En nuestra vejez, queridas y queridos coetáneos, hablo a los ancianos y ancianas, la importancia de tantos "detalles" de los  que se constituye la vida - una caricia, una sonrisa, un gesto, un trabajo apreciado, una sorpresa  inesperada, una alegría acogedora, un vínculo fiel - se hace más grave. 

Lo esencial de la vida, al que en  las cercanías de nuestra despedida nos damos más importancia, nos parece definitivamente claro. He aquí:  esta sabiduría de la vejez es el lugar de nuestra gestación, que ilumina la vida de los niños, de los jóvenes,  de los mayores, de toda la comunidad. Los ancianos debemos ser esto, luz para los demás.

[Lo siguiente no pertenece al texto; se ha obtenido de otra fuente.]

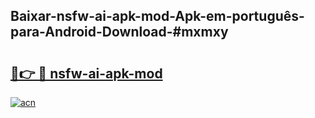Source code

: ## Baixar-nsfw-ai-apk-mod-Apk-em-português​-para-Android-Download-#mxmxy

# <h2><a href="https://ainizakaria.my?title=nsfw-ai-apk-mod&ref=20M">🔗👉 🔴 nsfw-ai-apk-mod</a></h2>

[![acn](https://github.com/user-attachments/assets/0f9c940e-d8b0-45ae-aac7-cd30a18b3e1c)](https://ainizakaria.my?title=nsfw-ai-apk-mod&ref=20M)

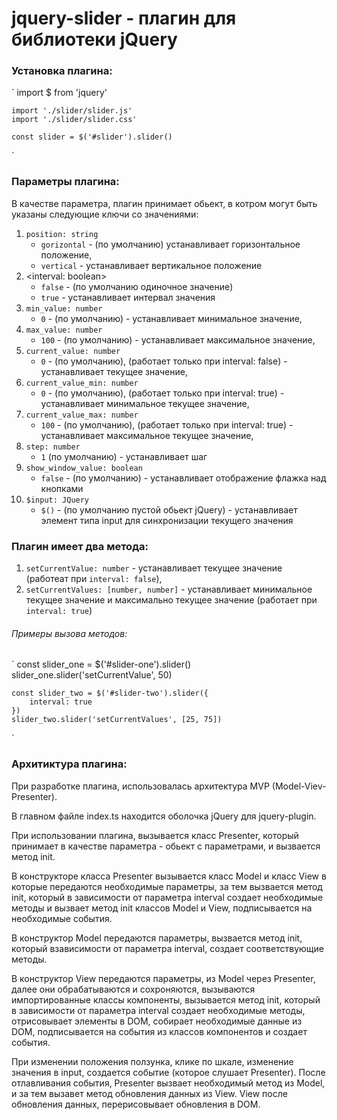 # jquery-slider - плагин для библиотеки jQuery

### Установка плагина:
`
    import $ from 'jquery'

    import './slider/slider.js'
    import './slider/slider.css'

    const slider = $('#slider').slider()
`

### Параметры плагина:

В качестве параметра, плагин принимает обьект, в котром могут быть указаны следующие ключи со значениями: 

1. `position: string`
    - `gorizontal` - (по умолчанию) устанавливает горизонтальное положение,
    - `vertical` - устанавливает вертикальное положение
2. <interval: boolean>
    - `false` - (по умолчанию одиночное значение)
    - `true` - устанавливает интервал значения
3. `min_value: number`
    - `0` - (по умолчанию) - устанавливает минимальное значение,
4. `max_value: number`
    - `100` - (по умолчанию) - устанавливает максимальное значение,
5. `current_value: number`
    - `0` - (по умолчанию), (работает только при interval: false) - устанавливает текущее значение,
6. `current_value_min: number`
    - `0` - (по умолчанию), (работает только при interval: true) - устанавливает минимальное текущее значение,
7. `current_value_max: number`
    - `100` - (по умолчанию), (работает только при interval: true) - устанавливает максимальное текущее значение,
8. `step: number`
    - `1` (по умолчанию) - устанавливает шаг
9. `show_window_value: boolean`
    - `false` - (по умолчанию) - устанавливает отображение флажка над кнопками
10. `$input: JQuery`
    - `$()` - (по умолчанию пустой обьект jQuery) - устанавливает элемент типа input для синхронизации текущего значения

### Плагин имеет два метода:

1. `setCurrentValue: number` - устанавливает текущее значение (работеат при `interval: false`),
2. `setCurrentValues: [number, number]` - устанавливает минимальное текущее значение и максимально текущее значение (работает при `interval: true`)

###### Примеры вызова методов:

`
    const slider_one = $('#slider-one').slider()
    slider_one.slider('setCurrentValue', 50)

    const slider_two = $('#slider-two').slider({
        interval: true
    })
    slider_two.slider('setCurrentValues', [25, 75])
`

### Архитиктура плагина:

При разработке плагина, использовалась архитектура MVP (Model-Viev-Presenter).

В главном файле index.ts находится оболочка jQuery для jquery-plugin.

При использовании плагина, вызывается класс Presenter, который принимает в качестве параметра - обьект с параметрами, и вызвается метод init.

В конструкторе класса Presenter вызывается класс Model и класс View в которые передаются необходимые параметры, за тем вызвается метод init, который в зависимости от параметра interval создает необходимые методы и вызвает метод init классов Model и View, подписывается на необходимые события.

В конструктор Model передаются параметры, вызвается метод init, который взависимости от параметра interval, создает соответствующие методы.

В конструктор View передаются параметры, из Model через Presenter, далее они обрабатываются и сохроняются, вызываются импортированные классы компоненты, вызывается метод init, который в зависимости от параметра interval создает необходимые методы, отрисовывает элементы в DOM, собирает необходимые данные из DOM, подписывается на события из классов компонентов и создает события.

При изменении положения ползунка, клике по шкале, изменение значения в input, создается событие (которое слушает Presenter).
После отлавливания события, Presenter вызвает необходимый метод из Model, и за тем вызавет метод обновления данных из View.
View после обновления данных, перерисовывает обновления в DOM.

Toda nuestra vida aparece como una semilla que deberá ser  enterrada para que nazca su flor y su fruto. Nacerá, junto con todo el mundo. No sin dolores, no sin dolor,  pero nacerá (cf. Jn 16,21-23). Y la vida del cuerpo resucitado será cien y mil veces más viva que la que  probamos en esta tierra (cf. Mc 10,28-31).  

El Señor resucitado, no por casualidad, mientras espera a los Apóstoles a la orilla del lago, asa el  pescado (cf. Jn 21,9) y luego se lo ofrece. Este gesto de amor atento nos hace intuir lo que nos espera mientras pasamos a la otra orilla. Sí, queridos hermanos y hermanas, especialmente vosotros, ancianos, lo  mejor de la vida todavía está por ver. Somos ancianos, ¿qué más podemos ver? Lo mejor. Porque lo mejor de la vida todavía está por ver. Esperemos, esperemos esta plenitud de vida que nos espera a todos cuando el Señor nos llame. 

Que la Madre del Señor y Madre nuestra, que nos ha precedido en el  Paraíso, nos devuelva la inquietud de la espera.  Porque no es una espera anestesiada, no es una espera aburrida, no. Es una espera con inquietud, una espera de cuándo vendrá mi Señor, cuándo podré ir…y da un poco de miedo porque este camino no sé qué significa, y pasar aquella puerta da un poco de miedo. Pero está siempre la mano del Señor que te lleva adelante, y pasada la puerta está la fiesta.

Estemos atentos, vosotros queridos ancianos y ancianas coetáneos, estemos atentos, Él no está esperando. Es solo un camino, y después la fiesta. Gracias.